Managing wastewater effluent to enhance aquatic receiving ecosystem productivity: A coastal lagoon in Western Australia

Large amounts of waste are generated in urban centers that if properly managed could promote ecological services. In order to promote nutrient cycling and productivity without endangering aquatic ecosystems, management of wastewater treatment and effluent discharges to receiving waters must be assessed on a case-by-case basis. We applied this premise to examine a municipal wastewater treated effluent discharge in a shallow oligotrophic coastal lagoon in Western Australia. Three-dimensional hydrodynamic-ecological modeling (ELCOM–CAEDYM) was used to assess the reaction of ecosystem for effluent quality. Two scenarios were evaluated for the summer 2000–2001 period, the actual or “current” (conventional secondary treatment) and an “alternative” (involving substitution of biological nutrient removal by advanced treatment). The residence time of the simulated numerical domain averaged 8.4 ± 1.3 days. For the current scenario the model successfully estimated phytoplankton biomass, as chlorophyll-a concentration (Chl-a), that is within field-measured ranges and previously recorded levels. The model was able to reproduce nitrogen as the main limiting nutrient for primary production in the coastal ecosystem. Simulated surface Chl-a means were 0.26 (range 0.19–0.38) μg Chl-a/L for the current scenario and 0.37 (range 0.19–0.67) μg Chl-a/L for the alternative one. Comparison of the alternative scenario with field-measured Chl-a levels suggests moderate primary production increase (16–42%), within local historical variability. These results, suggest that such a scenario could be used, as part of a comprehensive wastewater management optimization strategy, to foster receiving ecosystem's productivity and related ecological services maintaining its oligotrophic state.
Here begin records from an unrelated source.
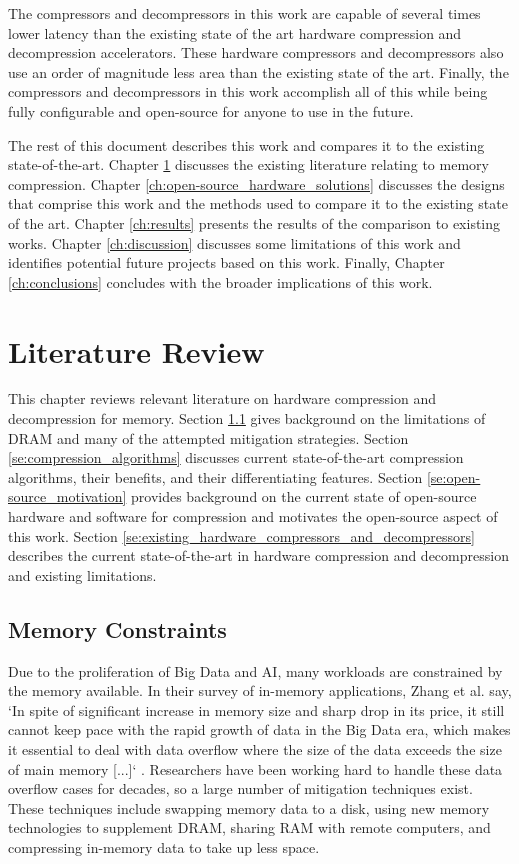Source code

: \documentclass[doublespace,nopageskip]{VTthesis}
\begin{document}
The compressors and decompressors in this work are capable of several times lower latency than the existing state of the art hardware compression and decompression accelerators. These hardware compressors and decompressors also use an order of magnitude less area than the existing state of the art. Finally, the compressors and decompressors in this work accomplish all of this while being fully configurable and open-source for anyone to use in the future. 

The rest of this document describes this work and compares it to the existing state-of-the-art. Chapter \ref{ch:literature_review} discusses the existing literature relating to memory compression. Chapter \ref{ch:open-source_hardware_solutions} discusses the designs that comprise this work and the methods used to compare it to the existing state of the art. Chapter \ref{ch:results} presents the results of the comparison to existing works. Chapter \ref{ch:discussion} discusses some limitations of this work and identifies potential future projects based on this work. Finally, Chapter \ref{ch:conclusions} concludes with the broader implications of this work.

\chapter{Literature Review} \label{ch:literature_review}
This chapter reviews relevant literature on hardware compression and decompression for memory. Section \ref{se:memory_constraints} gives background on the limitations of DRAM and many of the attempted mitigation strategies. Section \ref{se:compression_algorithms} discusses current state-of-the-art compression algorithms, their benefits, and their differentiating features. Section \ref{se:open-source_motivation} provides background on the current state of open-source hardware and software for compression and motivates the open-source aspect of this work. Section \ref{se:existing_hardware_compressors_and_decompressors} describes the current state-of-the-art in hardware compression and decompression and existing limitations.

\section{Memory Constraints}\label{se:memory_constraints}
Due to the proliferation of Big Data and AI, many workloads are constrained by the memory available. In their survey of in-memory applications, Zhang et al. say, `In spite of significant increase in memory size and sharp drop in its price, it still cannot keep pace with the rapid growth of data in the Big Data era, which makes it essential to deal with data overflow where the size of the data exceeds the size of main memory [...]` \cite{inmemorybigdata}. Researchers have been working hard to handle these data overflow cases for decades, so a large number of mitigation techniques exist. These techniques include swapping memory data to a disk, using new memory technologies to supplement DRAM, sharing RAM with remote computers, and compressing in-memory data to take up less space.
\end{document}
► We modeled numerically a municipal wastewater effluent discharge in a coastal lagoon.
► We simulated the “current” treatment process and an “alternative” scenario.
► Modeled nutrient and chlorophyll-a for the current scenario agreed with field data.
► Higher nutrient levels in the alternative scenario fostered phytoplankton production.
► The models and approach shown are helpful in optimizing wastewater and effluent management.